Quand il y a du détail à apprécier, corriger, peaufiner, je suis le premier intéressé !

Comment décririez-vous votre travail ?

J’ai intégré l’équipe de Simataï Vietnam en mai 2020. J’ai pour responsabilité de veiller au bon fonctionnement de la production des équipes vietnamiennes. Je guide les équipes (en particulier team leaders et QCs) sur la bonne compréhension des CDCs client et leur bonne application. Je suis aussi chargé du rythme de la production, de la productivité des opérateurs, de leur plan de formation et du respect des deadlines client.

Aux côtés de Stéphane Ledoux, j’apprends à améliorer mes compétences en management. Avec sa confiance, je suis en charge du développement d’un studio d’édit vidéo. Je m’assure du recrutement des opérateurs et les guide dans leur travail d’édition et de graphic motion. C’est une nouvelle activité qui m’intéresse tout particulièrement, car j’ai déjà dirigé des projets personnels dans la vidéo. Nous cherchons actuellement à développer ce département en accueillant plus de compétences dans l’équipe (expert en after effect, colorist, etc.).
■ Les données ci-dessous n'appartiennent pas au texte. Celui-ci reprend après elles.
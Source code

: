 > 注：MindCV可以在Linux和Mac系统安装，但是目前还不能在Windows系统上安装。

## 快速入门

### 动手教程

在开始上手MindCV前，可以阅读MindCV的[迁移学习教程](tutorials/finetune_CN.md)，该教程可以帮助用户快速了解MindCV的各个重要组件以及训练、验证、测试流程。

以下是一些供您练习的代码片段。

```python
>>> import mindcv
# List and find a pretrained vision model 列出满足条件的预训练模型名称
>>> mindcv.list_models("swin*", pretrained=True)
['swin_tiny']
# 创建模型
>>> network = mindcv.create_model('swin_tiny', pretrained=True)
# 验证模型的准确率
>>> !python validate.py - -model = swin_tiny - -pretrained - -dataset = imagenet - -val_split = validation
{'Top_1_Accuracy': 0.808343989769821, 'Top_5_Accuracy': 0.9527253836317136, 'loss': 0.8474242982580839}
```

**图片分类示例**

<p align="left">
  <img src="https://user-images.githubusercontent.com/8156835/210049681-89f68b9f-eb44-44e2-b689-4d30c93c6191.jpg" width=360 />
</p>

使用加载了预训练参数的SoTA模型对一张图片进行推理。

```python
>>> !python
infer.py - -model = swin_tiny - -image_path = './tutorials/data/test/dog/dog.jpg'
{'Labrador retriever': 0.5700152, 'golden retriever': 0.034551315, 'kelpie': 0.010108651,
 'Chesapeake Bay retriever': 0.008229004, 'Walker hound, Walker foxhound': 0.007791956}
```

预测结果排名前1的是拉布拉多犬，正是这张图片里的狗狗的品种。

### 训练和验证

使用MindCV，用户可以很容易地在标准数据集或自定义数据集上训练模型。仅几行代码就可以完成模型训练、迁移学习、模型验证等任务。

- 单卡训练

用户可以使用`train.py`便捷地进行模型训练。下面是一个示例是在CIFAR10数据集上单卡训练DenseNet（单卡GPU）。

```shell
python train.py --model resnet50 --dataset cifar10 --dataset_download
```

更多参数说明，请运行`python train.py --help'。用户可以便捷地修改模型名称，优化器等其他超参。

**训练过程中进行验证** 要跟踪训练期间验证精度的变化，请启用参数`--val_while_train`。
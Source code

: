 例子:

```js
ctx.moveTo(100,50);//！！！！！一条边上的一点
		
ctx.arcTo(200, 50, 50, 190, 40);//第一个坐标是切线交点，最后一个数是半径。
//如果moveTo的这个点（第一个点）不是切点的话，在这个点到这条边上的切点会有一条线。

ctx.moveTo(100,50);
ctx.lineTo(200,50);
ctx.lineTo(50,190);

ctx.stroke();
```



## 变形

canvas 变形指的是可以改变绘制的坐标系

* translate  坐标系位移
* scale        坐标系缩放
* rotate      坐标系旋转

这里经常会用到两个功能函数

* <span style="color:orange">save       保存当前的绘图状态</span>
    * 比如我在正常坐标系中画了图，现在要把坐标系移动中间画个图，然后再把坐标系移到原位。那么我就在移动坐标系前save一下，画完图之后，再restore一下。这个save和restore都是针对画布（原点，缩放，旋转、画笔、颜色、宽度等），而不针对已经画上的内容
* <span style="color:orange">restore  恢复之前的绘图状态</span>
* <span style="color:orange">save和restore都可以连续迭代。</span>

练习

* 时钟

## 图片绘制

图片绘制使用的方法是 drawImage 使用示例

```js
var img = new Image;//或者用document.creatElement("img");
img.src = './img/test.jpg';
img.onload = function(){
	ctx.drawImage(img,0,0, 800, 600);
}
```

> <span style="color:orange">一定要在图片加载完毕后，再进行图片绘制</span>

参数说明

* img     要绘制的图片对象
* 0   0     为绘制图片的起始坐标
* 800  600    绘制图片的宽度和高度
Je m’occupe également de divers projets, dont celui de développer notre programme RSE, en trouvant des partenaires au Vietnam et en développant notre activité de solidarité sociale et écologique qui n’en est encore qu’à ses débuts.

Je suis responsable du relai des informations entre le Vietnam et la France afin d’assurer que nos équipes progressent dans la bonne direction. Chaque semaine, nous faisons un point entre les équipes vietnamiennes, tunisiennes et parisiennes. J’apprécie tout particulièrement la connexion que nous avons entre les différents pays et les progrès que nous pouvons faire ensemble grâce à nos échanges.

Pour vous, Simataï c’est…

Simataï c’est une entreprise où l’on s’entre-aide et on se respecte malgré la distance et même parfois la barrière de la langue…

C’est aussi un objectif constant d’aller de l’avant et de progresser vers plus de projets, plus d’activités sans en oublier la qualité !

Chez Simataï, il n’y a pas le temps pour s’ennuyer. Je m’épanouis en développant le pôle vidéo, en veillant à l’amélioration du niveau des équipes ou encore en engageant de nouveaux partenariats pour démarrer nos projets RSE.

J’ai encore tellement de choses à apprendre chez Simataï notamment mes connaissances techniques sur Photoshop. Cela me motive à rester encore plus longtemps dans cette entreprise !

Quel est votre meilleur souvenir jusqu’à présent ?

Il est encore un peu tôt pour parler de souvenir, mais il y a de nombreux petits moments où je me sens pleinement dans mon élément de travail. Ce sont ces moments-là qui me font me sentir le plus accompli. J’aime lorsqu’il faut interpréter des détails sur une photo et que nous débâtons en équipe. J’aime lorsque la France nous donne de bons retours clients ou encore quand nous nous entre-aidons avec la Tunisie.

Grâce au studio d’édit vidéo, je peux exprimer ma créativité ce qui me manquait un peu dans le quotidien de la postproduction photo. J’aime particulièrement guider les opérateurs vidéo sur les choix de musiques pour donner plus de profondeur aux vidéos, car c’est un domaine qui me passionne.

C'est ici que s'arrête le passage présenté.